"""
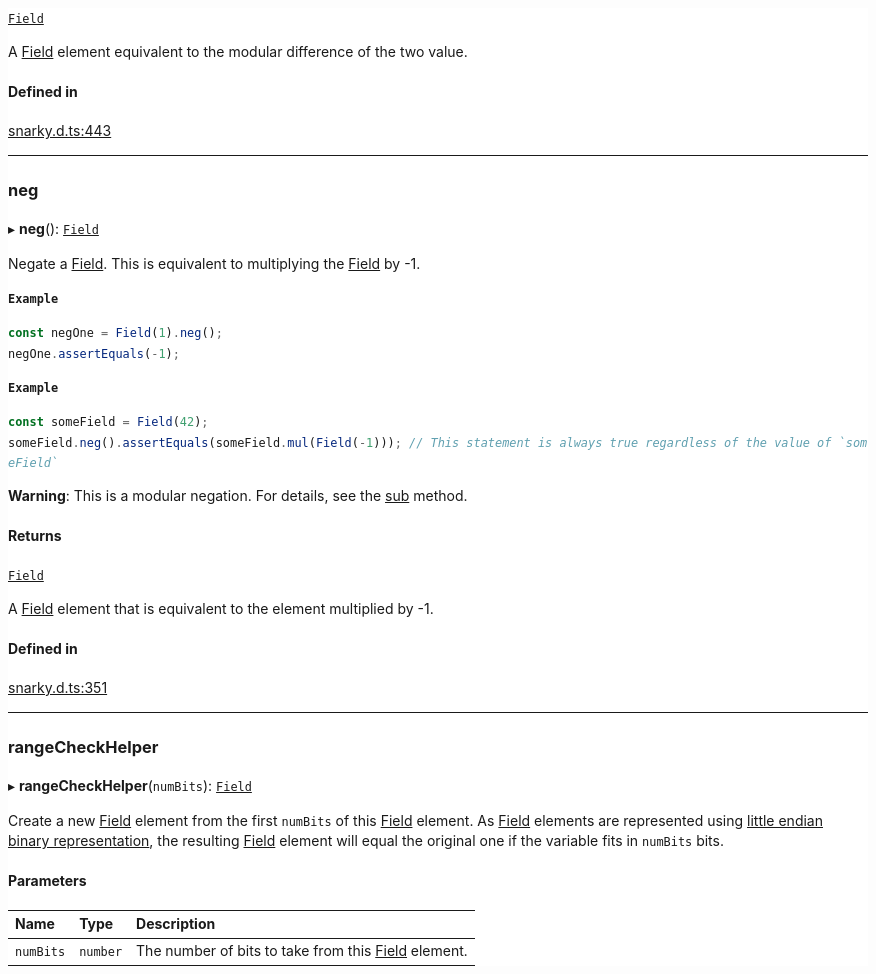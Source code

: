 [`Field`](Field.md)

A [Field](Field.md) element equivalent to the modular difference of the two value.

#### Defined in

[snarky.d.ts:443](https://github.com/o1-labs/snarkyjs/blob/3ae77a9/src/snarky.d.ts#L443)

___

### neg

▸ **neg**(): [`Field`](Field.md)

Negate a [Field](Field.md). This is equivalent to multiplying the [Field](Field.md) by -1.

**`Example`**

```ts
const negOne = Field(1).neg();
negOne.assertEquals(-1);
```

**`Example`**

```ts
const someField = Field(42);
someField.neg().assertEquals(someField.mul(Field(-1))); // This statement is always true regardless of the value of `someField`
```

**Warning**: This is a modular negation. For details, see the [sub](SnarkyField.md#sub) method.

#### Returns

[`Field`](Field.md)

A [Field](Field.md) element that is equivalent to the element multiplied by -1.

#### Defined in

[snarky.d.ts:351](https://github.com/o1-labs/snarkyjs/blob/3ae77a9/src/snarky.d.ts#L351)

___

### rangeCheckHelper

▸ **rangeCheckHelper**(`numBits`): [`Field`](Field.md)

Create a new [Field](Field.md) element from the first `numBits` of this [Field](Field.md) element.
As [Field](Field.md) elements are represented using [little endian binary representation](https://en.wikipedia.org/wiki/Endianness), the resulting [Field](Field.md) element will equal the original one if the variable fits in `numBits` bits.

#### Parameters

| Name | Type | Description |
| :------ | :------ | :------ |
| `numBits` | `number` | The number of bits to take from this [Field](Field.md) element. |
"""
→ Task to carry out: Everything from the line that contains "the [sub](SnarkyField.md#sub) method." to the last line of the records, restated word for word, is the required output.

→ Completed task:
**Warning**: This is a modular negation. For details, see the [sub](SnarkyField.md#sub) method.

#### Returns

[`Field`](Field.md)

A [Field](Field.md) element that is equivalent to the element multiplied by -1.

#### Defined in

[snarky.d.ts:351](https://github.com/o1-labs/snarkyjs/blob/3ae77a9/src/snarky.d.ts#L351)

___

### rangeCheckHelper

▸ **rangeCheckHelper**(`numBits`): [`Field`](Field.md)

Create a new [Field](Field.md) element from the first `numBits` of this [Field](Field.md) element.
As [Field](Field.md) elements are represented using [little endian binary representation](https://en.wikipedia.org/wiki/Endianness), the resulting [Field](Field.md) element will equal the original one if the variable fits in `numBits` bits.

#### Parameters

| Name | Type | Description |
| :------ | :------ | :------ |
| `numBits` | `number` | The number of bits to take from this [Field](Field.md) element. |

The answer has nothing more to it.